[Data entries]
::::::::::

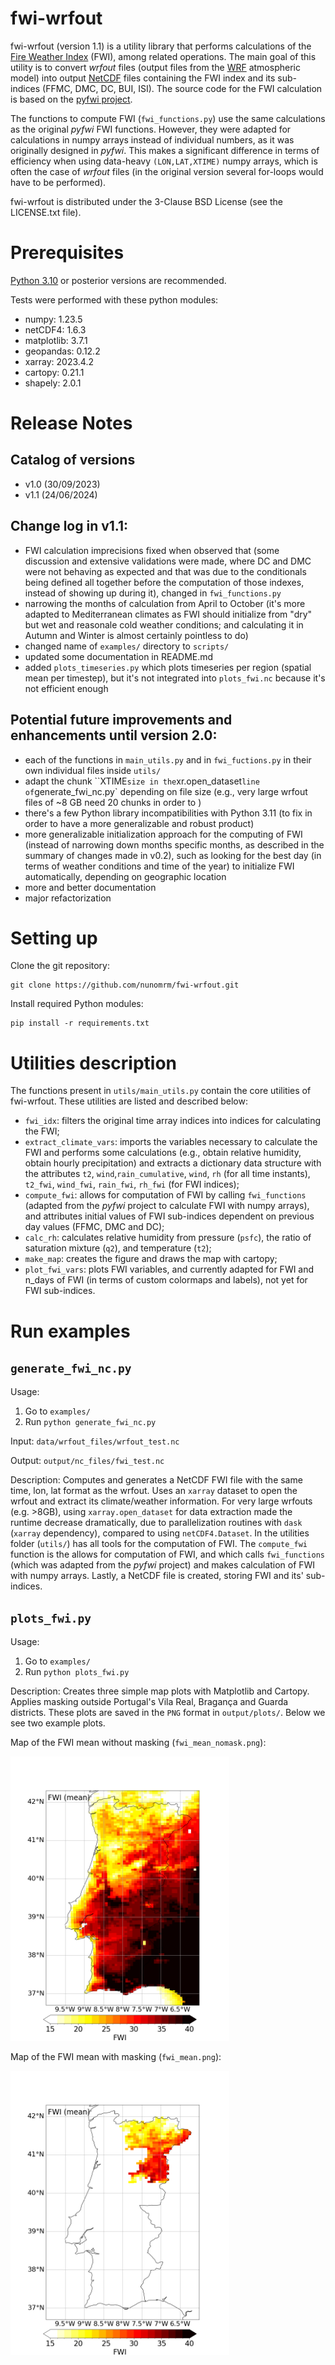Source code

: # fwi-wrfout

fwi-wrfout (version 1.1) is a utility library that performs calculations of the [Fire Weather Index](https://cwfis.cfs.nrcan.gc.ca/background/summary/fwi) (FWI), among related operations. The main goal of this utility is to convert *wrfout* files (output files from the [WRF](https://www.mmm.ucar.edu/models/wrf) atmospheric model) into output [NetCDF](https://www.unidata.ucar.edu/software/netcdf/) files containing the FWI index and its sub-indices (FFMC, DMC, DC, BUI, ISI). The source code for the FWI calculation is based on the [pyfwi project](https://code.google.com/archive/p/pyfwi/). 

The functions to compute FWI (```fwi_functions.py```) use the same calculations as the original *pyfwi* FWI functions. However, they were adapted for calculations in numpy arrays instead of individual numbers, as it was originally designed in *pyfwi*. This makes a significant difference in terms of efficiency when using data-heavy ```(LON,LAT,XTIME)``` numpy arrays, which is often the case of *wrfout* files (in the original version several for-loops would have to be performed).

fwi-wrfout is distributed under the 3-Clause BSD License (see the LICENSE.txt file).

# Prerequisites

[Python 3.10](https://www.python.org/downloads/release/python-3100/) or posterior versions are recommended.

Tests were performed with these python modules:
* numpy: 1.23.5 
* netCDF4: 1.6.3 
* matplotlib: 3.7.1 
* geopandas: 0.12.2 
* xarray: 2023.4.2 
* cartopy: 0.21.1 
* shapely: 2.0.1 

# Release Notes

## Catalog of versions
* v1.0 (30/09/2023)
* v1.1 (24/06/2024)

## Change log in v1.1:
- FWI calculation imprecisions fixed when observed that (some discussion and extensive validations were made, where DC and DMC were not behaving as expected and that was due to the conditionals being defined all together before the computation of those indexes, instead of showing up during it), changed in `fwi_functions.py`
- narrowing the months of calculation from April to October (it's more adapted to Mediterranean climates as FWI should initialize from "dry" but wet and reasonale cold weather conditions; and calculating it in Autumn and Winter is almost certainly pointless to do)
- changed name of `examples/` directory to `scripts/`
- updated some documentation in README.md
- added `plots_timeseries.py` which plots timeseries per region (spatial mean per timestep), but it's not integrated into `plots_fwi.nc` because it's not efficient enough

## Potential future improvements and enhancements until version 2.0:
- each of the functions in ```main_utils.py``` and in ```fwi_fuctions.py``` in their own individual files inside `utils/`
- adapt the chunk ``XTIME` size in the `xr.open_dataset` line of `generate_fwi_nc.py` depending on file size (e.g., very large wrfout files of ~8 GB need 20 chunks in order to )
- there's a few Python library incompatibilities with Python 3.11 (to fix in order to have a more generalizable and robust product)
- more generalizable initialization approach for the computing of FWI (instead of narrowing down months specific months, as described in the summary of changes made in v0.2), such as looking for the best day (in terms of weather conditions and time of the year) to initialize FWI automatically, depending on geographic location
- more and better documentation
- major refactorization

# Setting up

Clone the git repository:
```
git clone https://github.com/nunomrm/fwi-wrfout.git
```
Install required Python modules:
```
pip install -r requirements.txt
```

# Utilities description
The functions present in ```utils/main_utils.py``` contain the core utilities of fwi-wrfout. These utilities are listed and described below:
* ```fwi_idx```: filters the original time array indices into indices for calculating the FWI;
* ```extract_climate_vars```: imports the variables necessary to calculate the FWI and performs some calculations (e.g., obtain relative humidity, obtain hourly precipitation) and extracts a dictionary data structure with the attributes ```t2```, ```wind```,```rain_cumulative```, ```wind```, ```rh``` (for all time instants), ```t2_fwi```, ```wind_fwi```, ```rain_fwi```, ```rh_fwi``` (for FWI indices);
* ```compute_fwi```: allows for computation of FWI by calling ```fwi_functions``` (adapted from the *pyfwi* project to calculate FWI with numpy arrays), and attributes initial values of FWI sub-indices dependent on previous day values (FFMC, DMC and DC);
* ```calc_rh```: calculates relative humidity from pressure (```psfc```), the ratio of saturation mixture (```q2```), and temperature (```t2```);
* ```make_map```: creates the figure and draws the map with cartopy;
* ```plot_fwi_vars```: plots FWI variables, and currently adapted for FWI and n_days of FWI (in terms of custom colormaps and labels), not yet for FWI sub-indices.

# Run examples
## ```generate_fwi_nc.py```
Usage:
1. Go to ```examples/```
2. Run ```python generate_fwi_nc.py```

Input: ```data/wrfout_files/wrfout_test.nc```

Output: ```output/nc_files/fwi_test.nc```

Description: Computes and generates a NetCDF FWI file with the same time, lon, lat format as the wrfout. Uses an ```xarray``` dataset to open the wrfout and extract its climate/weather information. For very large wrfouts (e.g. >8GB), using ```xarray.open_dataset``` for data extraction made the runtime decrease dramatically, due to parallelization routines with ```dask``` (```xarray``` dependency), compared to using ```netCDF4.Dataset```. In the utilities folder (```utils/```) has all tools for the computation of FWI. The ```compute_fwi``` function is the allows for computation of FWI, and which calls ```fwi_functions``` (which was adapted from the *pyfwi* project) and makes calculation of FWI with numpy arrays. Lastly, a NetCDF file is created, storing FWI and its' sub-indices.

## ```plots_fwi.py```
Usage:
1. Go to ```examples/```
2. Run ```python plots_fwi.py```

Description: Creates three simple map plots with Matplotlib and Cartopy. Applies masking outside Portugal's Vila Real, Bragança and Guarda districts. These plots are saved in the ```PNG``` format in ```output/plots/```. Below we see two example plots.

Map of the FWI mean without masking (```fwi_mean_nomask.png```):

<img src="https://github.com/nunomrm/fwi-wrfout/blob/main/output/plots/fwi_mean_nomask.png" width="350"/>

Map of the FWI mean with masking (```fwi_mean.png```):

<img src="https://github.com/nunomrm/fwi-wrfout/blob/main/output/plots/fwi_mean.png" width="350"/>

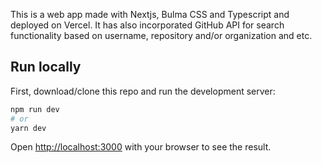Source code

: This is a web app made with Nextjs, Bulma CSS and Typescript and deployed on Vercel. It has also incorporated GitHub API for search functionality based on username, repository and/or organization and etc.

## Run locally

First, download/clone this repo and run the development server:

```bash
npm run dev
# or
yarn dev
```

Open [http://localhost:3000](http://localhost:3000) with your browser to see the result.
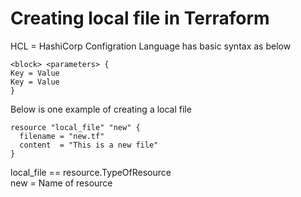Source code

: # Creating local file in Terraform


HCL = HashiCorp Configration Language has basic syntax as below <br>

```
<block> <parameters> {
Key = Value 
Key = Value 
}
```
Below is one example of creating a local file
```
resource "local_file" "new" {
  filename = "new.tf"
  content  = "This is a new file"
}
``` 

local_file == resource.TypeOfResource <br>
new = Name of resource




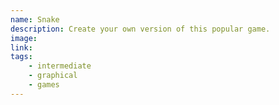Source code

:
 ```yaml
---
name: Snake
description: Create your own version of this popular game.
image:
link:
tags:
    - intermediate
    - graphical
    - games
---
```

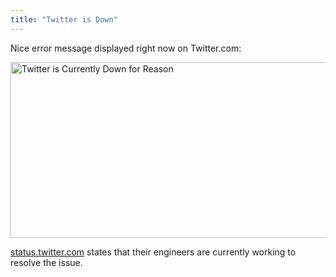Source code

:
 ```yaml
---
title: "Twitter is Down"
---
```

<p>Nice error message displayed right now on Twitter.com:</p>
<p><img src="https://chrisenns.com/wp-content/uploads/2012/07/Twitter-is-Currently-Down-for-Reason-600x281.png" alt="Twitter is Currently Down for Reason" title="Twitter is Currently Down for Reason" width="600" height="281" class="aligncenter size-large wp-image-20607" /></p>
<p><a href="http://status.twitter.com">status.twitter.com</a> states that their engineers are currently working to resolve the issue.</p>
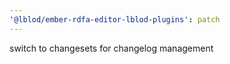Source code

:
```yaml
---
'@lblod/ember-rdfa-editor-lblod-plugins': patch
---
```


switch to changesets for changelog management
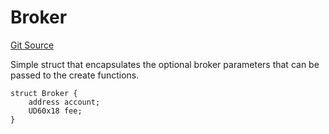 # Broker
[Git Source](https://github.com/sablierhq/v2-core/blob/8b6a851f4185bd5af0e89a0f6a6eb2fed069cd10/docs/contracts/v2/reference/core/abstracts)

Simple struct that encapsulates the optional broker parameters that can be passed to the create functions.


```solidity
struct Broker {
    address account;
    UD60x18 fee;
}
```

::::::::::

• Task instructions
Go through the lines above. Select every one that has the string "your".

• Written answer
Open [http://localhost:3000](http://localhost:3000) with your browser to see the result.
description: Create your own version of this popular game.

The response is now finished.